On Recent Proposed Copyright and Fair Use Changes for Australia

original post: http://karenjcarlisle.com/2016/05/02/on-recent-proposed-copyright-and-fair-use-changes-for-australia/
Okay, I'll say it now. This is a long post.
Copyright is a bugbear of mine. Many friends have heard my stance on pirate tv/movie/book download sites. And yes, I waited months for Doctor Who and didn't download it illegally (If I was a GOT fan, I would wait also - or pay for Foxtel to view it legally). I also refuse pirated copies of eagerly awaited movies. Illegal downloads only serve to line the pockets of pirating companies and take jobs away from the actual creators.

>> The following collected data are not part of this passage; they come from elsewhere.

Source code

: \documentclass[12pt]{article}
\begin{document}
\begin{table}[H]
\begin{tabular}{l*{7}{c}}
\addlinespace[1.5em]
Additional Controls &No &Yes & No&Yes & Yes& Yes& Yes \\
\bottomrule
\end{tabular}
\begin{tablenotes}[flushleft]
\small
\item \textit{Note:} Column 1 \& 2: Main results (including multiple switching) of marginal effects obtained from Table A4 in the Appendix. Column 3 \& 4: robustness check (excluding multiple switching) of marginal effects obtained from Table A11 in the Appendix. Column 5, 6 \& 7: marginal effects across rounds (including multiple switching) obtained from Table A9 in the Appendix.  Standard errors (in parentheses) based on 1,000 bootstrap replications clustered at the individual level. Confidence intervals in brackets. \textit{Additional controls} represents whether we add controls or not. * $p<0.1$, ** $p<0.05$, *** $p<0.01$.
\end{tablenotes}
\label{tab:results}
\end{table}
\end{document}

This popped up on my feed today: http://www.smh.com.au/federal-politics/political-news/productivity-commission-calls-for-free-import-of-books-copyright-shakeup-20160428-goh806.html

On the face of it, the new (reduced) copyright proposals may look like a good deal (for consumers).
However it is only the corporations who will win in the end. Free content for them to earn more money (the reason why I will not write for Huffington post).
It's not just writers, artists and creators who will suffer. Think about it: If your favourite tv show can't earn it's keep, it will be axed. It's happened overseas. It's happened here.


Imagine if all the work you've done in your job was wiped off your record. Long service leave? What experience? Degree? Your hard work doesn't count after five/ten years. It may save the company money but it robs you of income.
What if someone copies your older work and uses it to get that promotion? Fair use? Of course not.
Extreme examples maybe, but this proposal means this to me, to other writers, to creators.

Put yourself in our place. It can take years to write, draw, create. You put your soul into it. It is your career, your job. It is what pays your bills.
Then you are robbed of your income, your livelihood five, ten, fifteen years after it is published. This could apply to any intellectual property such as computer progams.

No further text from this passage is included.